Chroniques DVD
13
Mar
2017

Les étoiles évaluent le plaisir ressenti à la découverte des œuvres, rien à voir avec une quelconque note !

Genre : cannibales all’italiana

Scénar : quelqu’un s’amuse, en plein New York, à descendre des gens à coups de fléchettes empoisonnées mais, comme tout se paie dans cette vie de misère, le coupable est écrabouillé par un camion, bien fait ! A cette occasion, un film est découvert, il appartient à la sœur disparue de Sheila Morris, qui serait partie en Asie avec un gourou écolodingue, Jonas. Sheila part alors à sa recherche en compagnie de l'aventurier Mark Butler.

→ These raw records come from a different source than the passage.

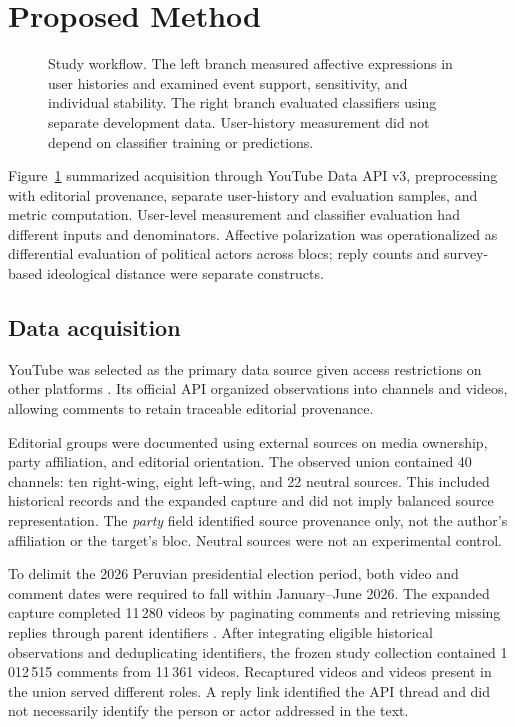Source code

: \documentclass[conference,letterpaper]{IEEEtran}
\begin{document}
\section{Proposed Method}

\begin{figure}[t]
\centering
\resizebox{0.95\textwidth}{!}{}
\caption{Study workflow. The left branch measured affective expressions in user histories and examined event support, sensitivity, and individual stability. The right branch evaluated classifiers using separate development data. User-history measurement did not depend on classifier training or predictions.}
\label{fig:metodo}
\end{figure}

Figure~\ref{fig:metodo} summarized acquisition through YouTube Data API v3, preprocessing with editorial provenance, separate user-history and evaluation samples, and metric computation. User-level measurement and classifier evaluation had different inputs and denominators. Affective polarization was operationalized as differential evaluation of political actors across blocs; reply counts and survey-based ideological distance were separate constructs.

\subsection{Data acquisition}

YouTube was selected as the primary data source given access restrictions on other platforms \cite{ANTONAKAKI2021114006}. Its official API organized observations into channels and videos, allowing comments to retain traceable editorial provenance.

Editorial groups were documented using external sources on media ownership, party affiliation, and editorial orientation. The observed union contained 40 channels: ten right-wing, eight left-wing, and 22 neutral sources. This included historical records and the expanded capture and did not imply balanced source representation. The \textit{party} field identified source provenance only, not the author's affiliation or the target's bloc. Neutral sources were not an experimental control.

To delimit the 2026 Peruvian presidential election period, both video and comment dates were required to fall within January--June 2026. The expanded capture completed 11\,280 videos by paginating comments and retrieving missing replies through parent identifiers \cite{YoutubeThreads}. After integrating eligible historical observations and deduplicating identifiers, the frozen study collection contained 1\,012\,515 comments from 11\,361 videos. Recaptured videos and videos present in the union served different roles. A reply link identified the API thread and did not necessarily identify the person or actor addressed in the text.
 
\end{document}
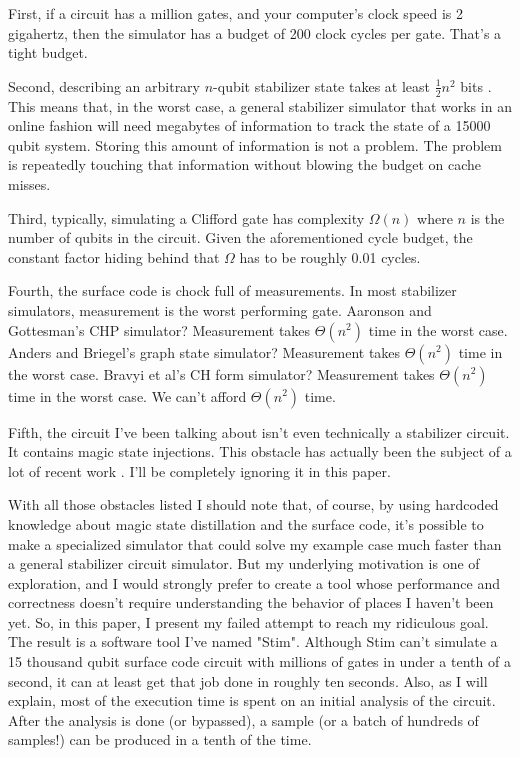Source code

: \documentclass[onecolumn,unpublished]{quantumarticle}
\theoremstyle{definition}
\theoremstyle{definition}
\theoremstyle{definition}
\begin{document}
First, if a circuit has a million gates, and your computer's clock speed is 2 gigahertz, then the simulator has a budget of 200 clock cycles per gate.
That's a tight budget.

Second, describing an arbitrary $n$-qubit stabilizer state takes at least $\frac{1}{2} n^2$ bits \cite{gross2006hudson,howmanystabilizers2021}.
This means that, in the worst case, a general stabilizer simulator that works in an online fashion will need megabytes of information to track the state of a 15000 qubit system.
Storing this amount of information is not a problem.
The problem is repeatedly touching that information without blowing the budget on cache misses.

Third, typically, simulating a Clifford gate has complexity $\Omega(n)$ where $n$ is the number of qubits in the circuit.
Given the aforementioned cycle budget, the constant factor hiding behind that $\Omega$ has to be roughly 0.01 cycles.

Fourth, the surface code is chock full of measurements.
In most stabilizer simulators, measurement is the worst performing gate.
Aaronson and Gottesman's\cite{aaronson2004chp} CHP simulator?
Measurement takes $\Theta(n^2)$ time in the worst case.
Anders and Briegel's\cite{anders2006fastgraphsim} graph state simulator?
Measurement takes $\Theta(n^2)$ time in the worst case.
Bravyi et al's\cite{bravyi2019simulation} CH form simulator?
Measurement takes $\Theta(n^2)$ time in the worst case.
We can't afford $\Theta(n^2)$ time.

Fifth, the circuit I've been talking about isn't even technically a stabilizer circuit.
It contains magic state injections.
This obstacle has actually been the subject of a lot of recent work \cite{bravyi2019simulation,bu2019efficient,huang2020feynman,huang2019approximate}.
I'll be completely ignoring it in this paper.

With all those obstacles listed I should note that, of course, by using hardcoded knowledge about magic state distillation and the surface code, it's possible to make a specialized simulator that could solve my example case much faster than a general stabilizer circuit simulator.
But my underlying motivation is one of exploration, and I would strongly prefer to create a tool whose performance and correctness doesn't require understanding the behavior of places I haven't been yet.
So, in this paper, I present my failed attempt to reach my ridiculous goal.
The result is a software tool I've named "Stim".
Although Stim can't simulate a 15 thousand qubit surface code circuit with millions of gates in under a tenth of a second, it can at least get that job done in roughly ten seconds.
Also, as I will explain, most of the execution time is spent on an initial analysis of the circuit.
After the analysis is done (or bypassed), a sample (or a batch of hundreds of samples!) can be produced in a tenth of the time.
\end{document}
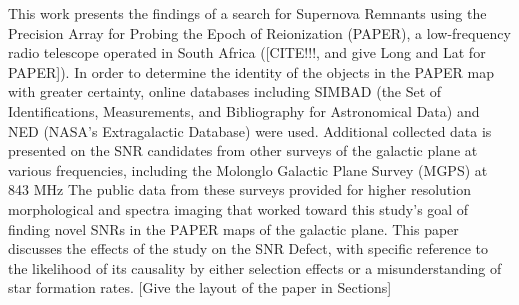 \documentclass[12pt,preprint]{emulateapj}
\begin{document}
This work presents the findings of a search for Supernova Remnants using the Precision Array for Probing the Epoch of Reionization (PAPER), a low-frequency radio telescope operated in South Africa ({\color{red}[CITE!!!, and give Long and Lat for PAPER]}).
In order to determine the identity of the objects in the PAPER map with greater certainty, online databases including SIMBAD (the Set of Identifications, Measurements, and Bibliography for Astronomical Data) and NED (NASA’s Extragalactic Database) were used.  
Additional collected data is presented on the SNR candidates from other surveys of the galactic plane at various frequencies, including the Molonglo Galactic Plane Survey (MGPS) at 843 MHz %
The public data from these surveys provided for higher resolution morphological and spectra imaging that worked toward this study’s goal of finding novel SNRs in the PAPER maps of the galactic plane. %
This paper discusses the effects of the study on the SNR Defect, with specific reference to the likelihood of its causality by either selection effects or a misunderstanding of star formation rates. {\color{red}[Give the layout of the paper in Sections]}

\clearpage

{}
\end{document}

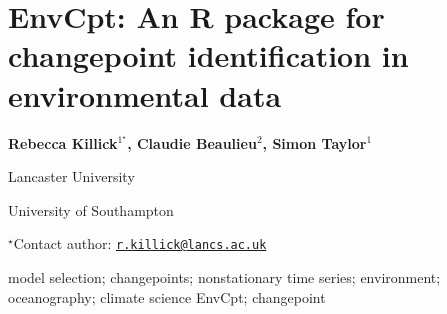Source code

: \documentclass[\main/boa.tex]{subfiles}
\begin{document}
\pagestyle{empty}

\section{EnvCpt: An R package for changepoint identification in environmental
data}

\begin{center}
  {\bf Rebecca Killick$^{1^\star}$, Claudie Beaulieu$^{2}$, Simon Taylor$^{1}$}
\end{center}

\vskip 0.3cm

\begin{affiliations}
\begin{enumerate}
\begin{minipage}{0.915\textwidth}
\centering
\item Lancaster University \\[-2pt]
\item University of Southampton \\[-2pt]
\end{minipage}
\end{enumerate}
$^\star$Contact author: \href{mailto:r.killick@lancs.ac.uk}{\nolinkurl{r.killick@lancs.ac.uk}}\\
\end{affiliations}

\vskip 0.5cm

\begin{minipage}{0.915\textwidth}
\keywords model selection; changepoints; nonstationary time series; environment;
oceanography; climate science
\packages EnvCpt; changepoint
\end{minipage}

\vskip 0.8cm
\end{document}
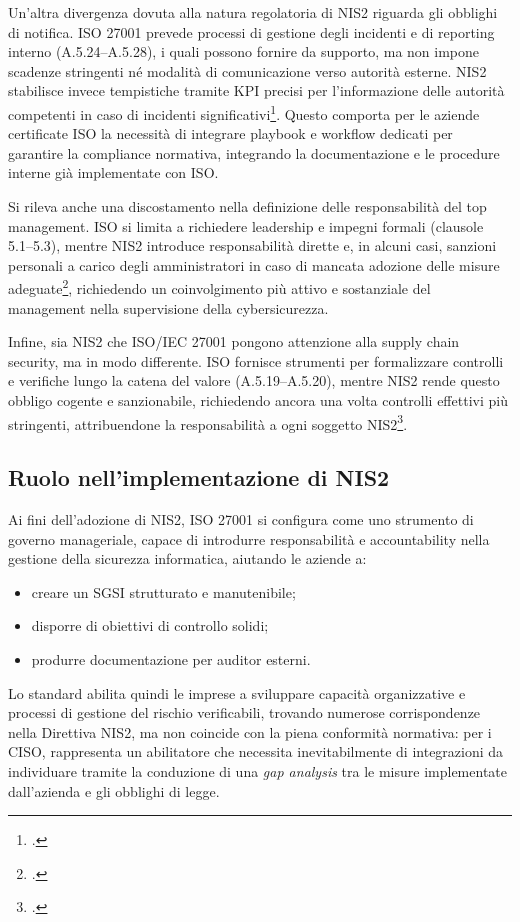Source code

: Un’altra divergenza dovuta alla natura regolatoria di NIS2 riguarda gli obblighi di notifica. ISO 27001 prevede processi di gestione degli incidenti e di reporting interno (A.5.24--A.5.28), 
i quali possono fornire da supporto, ma non impone scadenze stringenti né modalità di comunicazione verso autorità esterne. 
NIS2 stabilisce invece tempistiche tramite KPI precisi per l'informazione delle autorità competenti in caso di incidenti significativi\footcite[art. 23]{nis2-directive}.
Questo comporta per le aziende certificate ISO la necessità di integrare playbook e workflow dedicati per garantire la compliance normativa, integrando
la documentazione e le procedure interne già implementate con ISO.

Si rileva anche una discostamento nella definizione delle responsabilità del top management. ISO si limita a richiedere leadership e impegni formali (clausole 5.1--5.3), 
mentre NIS2 introduce responsabilità dirette e, in alcuni casi, sanzioni personali a carico degli amministratori in caso di mancata adozione delle misure 
adeguate\footcite[art. 20]{nis2-directive}, richiedendo un coinvolgimento più attivo e sostanziale del management nella supervisione della cybersicurezza.

Infine, sia NIS2 che ISO/IEC 27001 pongono attenzione alla supply chain security, ma in modo differente. 
ISO fornisce strumenti per formalizzare controlli e verifiche lungo la catena del valore (A.5.19--A.5.20), mentre NIS2 rende questo obbligo 
cogente e sanzionabile, richiedendo ancora una volta controlli effettivi più stringenti, attribuendone la 
responsabilità a ogni soggetto NIS2\footcite[art. 21]{nis2-directive}.


\subsection{Ruolo nell'implementazione di NIS2}
Ai fini dell'adozione di NIS2, ISO 27001 si configura come uno strumento di governo manageriale, capace di introdurre responsabilità
e accountability nella gestione della sicurezza informatica, aiutando le aziende a:
\begin{itemize}
    \item creare un SGSI strutturato e manutenibile;
    \item disporre di obiettivi di controllo solidi;
    \item produrre documentazione per auditor esterni.
\end{itemize}
Lo standard abilita quindi le imprese a sviluppare capacità organizzative e processi di 
gestione del rischio verificabili, trovando numerose corrispondenze nella Direttiva NIS2, ma non coincide con la piena conformità normativa: 
per i CISO, rappresenta un abilitatore che necessita inevitabilmente di integrazioni da individuare tramite la conduzione di una 
\textit{gap analysis} tra le misure implementate dall'azienda e gli obblighi di legge.


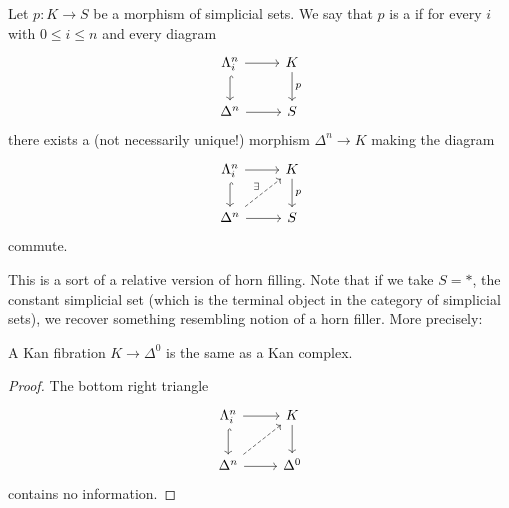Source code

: \documentclass[main.tex]{subfiles}
\begin{document}
\begin{definition}
  \label{def:kan_fibration}
  Let $p\colon K \to S$ be a morphism of simplicial sets. We say that $p$ is a  if for every $i$ with $0 \leq i \leq n$ and every diagram
  \begin{equation*}
    \begin{tikzcd}
      \Lambda^{n}_{i}
      \arrow[r]
      \arrow[d, hookrightarrow]
      & K
      \arrow[d, "p"]
      \\
      \Delta^{n}
      \arrow[r]
      & S
    \end{tikzcd}
  \end{equation*}
  there exists a (not necessarily unique!) morphism $\Delta^{n} \to K$ making the diagram
  \begin{equation*}
    \begin{tikzcd}
      \Lambda^{n}_{i}
      \arrow[r]
      \arrow[d, hookrightarrow]
      & K
      \arrow[d, "p"]
      \\
      \Delta^{n}
      \arrow[ur, dashed, "\exists"]
      \arrow[r]
      & S
    \end{tikzcd}
  \end{equation*}
  commute.
\end{definition}

This is a sort of a relative version of horn filling. Note that if we take $S = *$, the constant simplicial set (which is the terminal object in the category of simplicial sets), we recover something resembling notion of a horn filler. More precisely:

\begin{corollary}
  \label{cor:kan_fibration_to_point_is_kan_complex}
  A Kan fibration $K \to \Delta^{0}$ is the same as a Kan complex.
\end{corollary}
\begin{proof}
  The bottom right triangle
  \begin{equation*}
    \begin{tikzcd}
      \Lambda^{n}_{i}
      \arrow[r]
      \arrow[d, hookrightarrow]
      & K
      \arrow[d]
      \\
      \Delta^{n}
      \arrow[ur, dashed]
      \arrow[r]
      & \Delta^{0}
    \end{tikzcd}
  \end{equation*}
  contains no information.
\end{proof}
\end{document}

Les deux sont évidemment cueillis par Jonas et ses sbires, ça promet ! Et la secte ne sera pas le pire de leurs problèmes !

Pour reprendre un peu les choses en mains après avoir lancé lui-même les films italiens de cannibales en 1972, Umberto Lenzi s’est entouré d’acteurs habitués au bis : Janet Agren (Frayeurs, Kalidor, Atomic Cyborg, Ratman…), la cro mignonne Me Me Lai (Cannibalis - Au pays de l'exorcisme, Le Dernier monde cannibale…), Robert Kerman (surtout cantonné dans l’érotisme mais présent dans Cannibal holocaust mais aussi bientôt Cannibal ferox), Ivan Rassimov (La Planète des vampires, L'Etrange vice de Mme Wardh, Toutes les couleurs du vice, Cannibalis, Spasmo, Brigade spéciale, Le Dernier monde cannibale, Cinq salopards en Amazonie…) et le super-vétéran Mel Ferrer (Les Chevaliers de la table ronde, Le Jour le plus long, La Chute de l'empire romain, L'Antéchrist, Le Crocodile de la Mort, Le Continent des hommes-poissons, Le Grand alligator, L'Avion de l'apocalypse…) cabotinent comme il se doit dans un film de cannibales classique, sans vrai plus, mais sans vrai moins non plus.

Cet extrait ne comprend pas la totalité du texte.